Gases exert pressure, which is force per unit area. The pressure of a gas may be expressed in the SI unit of pascal or kilopascal, as well as in many other units including torr, atmosphere, and bar. Atmospheric pressure is measured using a barometer; other gas pressures can be measured using one of several types of manometers.

Gas Laws for Ideal Gases

The behavior of gases can be described by several laws based on experimental observations of their properties. The pressure of a given amount of gas is directly proportional to its absolute temperature, provided that the volume does not change (Amontons’s law). The volume of a given gas sample is directly proportional to its absolute temperature at constant pressure (Charles’s law). The volume of a given amount of gas is inversely proportional to its pressure when temperature is held constant (Boyle’s law). Under the same conditions of temperature and pressure, equal volumes of all gases contain the same number of molecules (Avogadro’s law).

The equations describing these laws are special cases of the ideal gas law, PV = nRT, where P is the pressure of the gas, V is its volume, n is the number of moles of the gas, T is its kelvin temperature, and R is the ideal (universal) gas constant.

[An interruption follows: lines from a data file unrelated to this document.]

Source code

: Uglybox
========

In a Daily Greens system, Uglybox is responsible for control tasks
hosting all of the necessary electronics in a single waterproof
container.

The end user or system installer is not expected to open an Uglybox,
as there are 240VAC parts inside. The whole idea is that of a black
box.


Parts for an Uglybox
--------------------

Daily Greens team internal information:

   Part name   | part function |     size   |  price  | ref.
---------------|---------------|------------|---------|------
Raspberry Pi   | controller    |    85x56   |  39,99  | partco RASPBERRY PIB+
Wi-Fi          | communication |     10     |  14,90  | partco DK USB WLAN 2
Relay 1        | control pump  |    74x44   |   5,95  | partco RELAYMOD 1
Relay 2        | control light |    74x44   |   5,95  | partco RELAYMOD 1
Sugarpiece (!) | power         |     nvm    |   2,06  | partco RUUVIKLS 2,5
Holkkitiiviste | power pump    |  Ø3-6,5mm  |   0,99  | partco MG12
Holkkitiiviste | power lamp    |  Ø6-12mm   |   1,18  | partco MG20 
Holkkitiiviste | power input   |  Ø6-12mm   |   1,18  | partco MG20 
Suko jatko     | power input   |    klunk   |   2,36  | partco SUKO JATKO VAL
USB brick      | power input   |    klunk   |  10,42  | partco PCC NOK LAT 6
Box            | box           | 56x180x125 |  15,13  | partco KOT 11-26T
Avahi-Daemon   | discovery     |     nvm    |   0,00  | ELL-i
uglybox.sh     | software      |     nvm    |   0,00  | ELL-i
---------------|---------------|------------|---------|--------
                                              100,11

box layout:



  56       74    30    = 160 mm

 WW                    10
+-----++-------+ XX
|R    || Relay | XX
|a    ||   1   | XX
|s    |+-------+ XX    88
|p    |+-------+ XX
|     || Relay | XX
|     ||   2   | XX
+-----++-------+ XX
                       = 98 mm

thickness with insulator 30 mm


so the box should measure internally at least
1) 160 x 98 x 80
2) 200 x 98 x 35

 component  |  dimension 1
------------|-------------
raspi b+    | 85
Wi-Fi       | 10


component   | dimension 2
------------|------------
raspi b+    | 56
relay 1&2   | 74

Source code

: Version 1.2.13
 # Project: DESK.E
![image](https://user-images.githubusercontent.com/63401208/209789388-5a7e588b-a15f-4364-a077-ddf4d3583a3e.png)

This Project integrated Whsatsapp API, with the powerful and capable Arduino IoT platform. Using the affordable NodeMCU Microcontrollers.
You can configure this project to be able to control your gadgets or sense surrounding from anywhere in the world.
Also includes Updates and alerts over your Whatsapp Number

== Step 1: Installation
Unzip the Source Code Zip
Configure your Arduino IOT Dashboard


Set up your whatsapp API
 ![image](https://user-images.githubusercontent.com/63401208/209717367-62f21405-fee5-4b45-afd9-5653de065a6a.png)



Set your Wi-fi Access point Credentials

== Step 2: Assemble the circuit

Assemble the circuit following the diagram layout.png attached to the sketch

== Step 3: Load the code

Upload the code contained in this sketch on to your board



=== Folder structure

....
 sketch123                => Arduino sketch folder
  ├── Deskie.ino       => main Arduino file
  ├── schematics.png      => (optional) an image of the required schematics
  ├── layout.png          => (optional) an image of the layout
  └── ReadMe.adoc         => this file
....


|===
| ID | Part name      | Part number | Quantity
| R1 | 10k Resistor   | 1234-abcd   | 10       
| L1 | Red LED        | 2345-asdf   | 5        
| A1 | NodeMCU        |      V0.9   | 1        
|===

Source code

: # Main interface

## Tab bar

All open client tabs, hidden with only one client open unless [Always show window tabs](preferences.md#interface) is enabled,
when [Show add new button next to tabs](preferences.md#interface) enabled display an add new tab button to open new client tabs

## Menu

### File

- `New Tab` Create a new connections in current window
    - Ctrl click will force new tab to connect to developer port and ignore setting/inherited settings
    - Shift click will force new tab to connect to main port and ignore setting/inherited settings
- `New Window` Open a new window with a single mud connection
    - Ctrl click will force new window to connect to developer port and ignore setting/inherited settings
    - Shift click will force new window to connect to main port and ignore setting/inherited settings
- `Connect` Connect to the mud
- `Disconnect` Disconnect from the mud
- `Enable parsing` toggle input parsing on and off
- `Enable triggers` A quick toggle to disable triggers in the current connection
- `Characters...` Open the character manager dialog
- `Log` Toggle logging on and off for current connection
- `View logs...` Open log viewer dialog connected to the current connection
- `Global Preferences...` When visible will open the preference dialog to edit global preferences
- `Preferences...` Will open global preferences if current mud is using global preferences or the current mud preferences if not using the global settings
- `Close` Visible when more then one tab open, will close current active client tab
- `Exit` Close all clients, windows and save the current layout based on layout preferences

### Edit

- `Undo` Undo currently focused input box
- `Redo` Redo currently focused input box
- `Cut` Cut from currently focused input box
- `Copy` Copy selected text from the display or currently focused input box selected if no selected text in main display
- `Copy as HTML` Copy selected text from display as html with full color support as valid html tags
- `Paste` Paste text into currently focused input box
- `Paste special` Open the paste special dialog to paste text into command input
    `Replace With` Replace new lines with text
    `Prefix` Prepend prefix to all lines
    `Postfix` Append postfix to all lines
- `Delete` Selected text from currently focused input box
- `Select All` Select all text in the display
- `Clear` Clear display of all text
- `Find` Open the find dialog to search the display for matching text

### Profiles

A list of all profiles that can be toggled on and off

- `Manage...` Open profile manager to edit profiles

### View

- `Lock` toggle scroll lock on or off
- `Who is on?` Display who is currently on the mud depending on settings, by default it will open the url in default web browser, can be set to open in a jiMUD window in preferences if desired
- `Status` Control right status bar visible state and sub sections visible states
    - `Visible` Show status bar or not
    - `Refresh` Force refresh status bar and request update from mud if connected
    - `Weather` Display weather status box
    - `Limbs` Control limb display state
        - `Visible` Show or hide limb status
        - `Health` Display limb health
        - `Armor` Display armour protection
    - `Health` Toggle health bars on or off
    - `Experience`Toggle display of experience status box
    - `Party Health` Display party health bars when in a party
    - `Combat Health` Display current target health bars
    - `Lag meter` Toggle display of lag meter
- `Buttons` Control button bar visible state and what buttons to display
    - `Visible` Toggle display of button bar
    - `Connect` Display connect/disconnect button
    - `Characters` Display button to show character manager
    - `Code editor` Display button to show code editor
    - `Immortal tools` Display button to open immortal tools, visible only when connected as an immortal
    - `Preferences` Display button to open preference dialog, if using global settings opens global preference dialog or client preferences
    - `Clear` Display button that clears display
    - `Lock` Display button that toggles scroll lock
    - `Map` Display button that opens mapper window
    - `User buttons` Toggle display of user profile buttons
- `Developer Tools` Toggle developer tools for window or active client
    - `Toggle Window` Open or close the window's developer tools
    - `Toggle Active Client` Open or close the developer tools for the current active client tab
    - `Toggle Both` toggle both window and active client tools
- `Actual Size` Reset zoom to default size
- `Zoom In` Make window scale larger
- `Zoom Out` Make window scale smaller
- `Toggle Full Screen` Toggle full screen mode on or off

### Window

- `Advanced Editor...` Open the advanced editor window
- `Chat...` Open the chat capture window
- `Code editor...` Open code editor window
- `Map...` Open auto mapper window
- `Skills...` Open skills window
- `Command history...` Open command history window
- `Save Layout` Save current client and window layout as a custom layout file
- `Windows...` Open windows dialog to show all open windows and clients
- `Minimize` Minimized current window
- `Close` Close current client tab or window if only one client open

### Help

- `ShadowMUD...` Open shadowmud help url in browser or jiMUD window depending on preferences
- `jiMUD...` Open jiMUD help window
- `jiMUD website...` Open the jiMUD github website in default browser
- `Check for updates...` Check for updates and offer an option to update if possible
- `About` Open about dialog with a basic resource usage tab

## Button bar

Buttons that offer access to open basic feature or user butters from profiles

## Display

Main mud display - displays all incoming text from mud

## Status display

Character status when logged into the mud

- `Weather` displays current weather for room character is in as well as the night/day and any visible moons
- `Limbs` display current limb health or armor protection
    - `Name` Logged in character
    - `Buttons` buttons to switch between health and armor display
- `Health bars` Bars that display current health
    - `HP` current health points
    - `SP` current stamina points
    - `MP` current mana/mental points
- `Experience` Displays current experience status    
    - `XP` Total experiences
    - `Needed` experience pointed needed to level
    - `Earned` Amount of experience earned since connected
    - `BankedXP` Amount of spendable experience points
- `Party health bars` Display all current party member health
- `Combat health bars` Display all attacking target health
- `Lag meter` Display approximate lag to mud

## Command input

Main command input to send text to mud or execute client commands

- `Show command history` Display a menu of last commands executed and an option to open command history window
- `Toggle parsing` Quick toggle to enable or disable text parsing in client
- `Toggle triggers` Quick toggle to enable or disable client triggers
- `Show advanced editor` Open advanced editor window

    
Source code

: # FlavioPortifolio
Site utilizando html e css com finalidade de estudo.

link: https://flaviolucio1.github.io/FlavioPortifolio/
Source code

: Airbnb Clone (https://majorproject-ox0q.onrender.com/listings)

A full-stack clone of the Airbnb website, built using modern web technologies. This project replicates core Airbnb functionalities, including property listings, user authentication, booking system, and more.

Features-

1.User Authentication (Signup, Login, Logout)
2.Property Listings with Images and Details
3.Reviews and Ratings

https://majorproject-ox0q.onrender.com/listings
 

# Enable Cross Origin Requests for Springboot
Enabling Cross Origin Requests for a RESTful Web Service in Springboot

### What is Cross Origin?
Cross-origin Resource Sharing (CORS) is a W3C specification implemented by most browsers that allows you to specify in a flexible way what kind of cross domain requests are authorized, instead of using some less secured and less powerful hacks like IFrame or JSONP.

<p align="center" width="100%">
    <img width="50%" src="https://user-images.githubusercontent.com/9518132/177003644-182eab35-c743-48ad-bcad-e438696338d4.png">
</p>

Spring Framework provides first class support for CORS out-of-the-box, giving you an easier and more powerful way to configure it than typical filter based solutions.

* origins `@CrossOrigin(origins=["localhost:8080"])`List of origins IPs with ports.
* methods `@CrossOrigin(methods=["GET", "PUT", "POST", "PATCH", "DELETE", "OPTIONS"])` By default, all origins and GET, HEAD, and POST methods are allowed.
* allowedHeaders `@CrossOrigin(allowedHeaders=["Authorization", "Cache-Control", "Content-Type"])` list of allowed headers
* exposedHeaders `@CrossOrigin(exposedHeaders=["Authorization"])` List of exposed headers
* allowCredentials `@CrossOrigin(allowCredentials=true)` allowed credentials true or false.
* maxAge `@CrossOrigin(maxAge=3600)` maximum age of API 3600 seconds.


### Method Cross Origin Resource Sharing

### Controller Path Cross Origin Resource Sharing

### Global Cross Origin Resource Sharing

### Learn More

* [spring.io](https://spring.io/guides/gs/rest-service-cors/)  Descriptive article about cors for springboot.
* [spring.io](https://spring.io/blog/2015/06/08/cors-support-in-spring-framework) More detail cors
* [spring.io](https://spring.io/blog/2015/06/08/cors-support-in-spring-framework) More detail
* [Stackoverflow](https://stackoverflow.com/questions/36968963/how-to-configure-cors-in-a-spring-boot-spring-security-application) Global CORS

Gas Mixtures and Reactions

The ideal gas law can be used to derive a number of convenient equations relating directly measured quantities to properties of interest for gaseous substances and mixtures. Appropriate rearrangement of the ideal gas equation may be made to permit the calculation of gas densities and molar masses. Dalton’s law of partial pressures may be used to relate measured gas pressures for gaseous mixtures to their compositions. Avogadro’s law may be used in stoichiometric computations for chemical reactions involving gaseous reactants or products.

Kinetic-Molecular Theory of Gases

The kinetic molecular theory is a simple but very effective model that effectively explains ideal gas behavior. The theory assumes that gases consist of widely separated molecules of negligible volume that are in constant motion, colliding elastically with one another and the walls of their container with average velocities determined by their absolute temperatures. The individual molecules of a gas exhibit a range of velocities, the distribution of these velocities being dependent on the temperature of the gas and the mass of its molecules.

Effusion and Diffusion of Gases

Gaseous atoms and molecules move freely and randomly through space. Diffusion is the process whereby gaseous atoms and molecules are transferred from regions of relatively high concentration to regions of relatively low concentration. Effusion is a similar process in which gaseous species pass from a container to a vacuum through very small orifices. The rates of effusion of gases are inversely proportional to the square roots of their densities or to the square roots of their atoms/molecules’ masses (Graham’s law).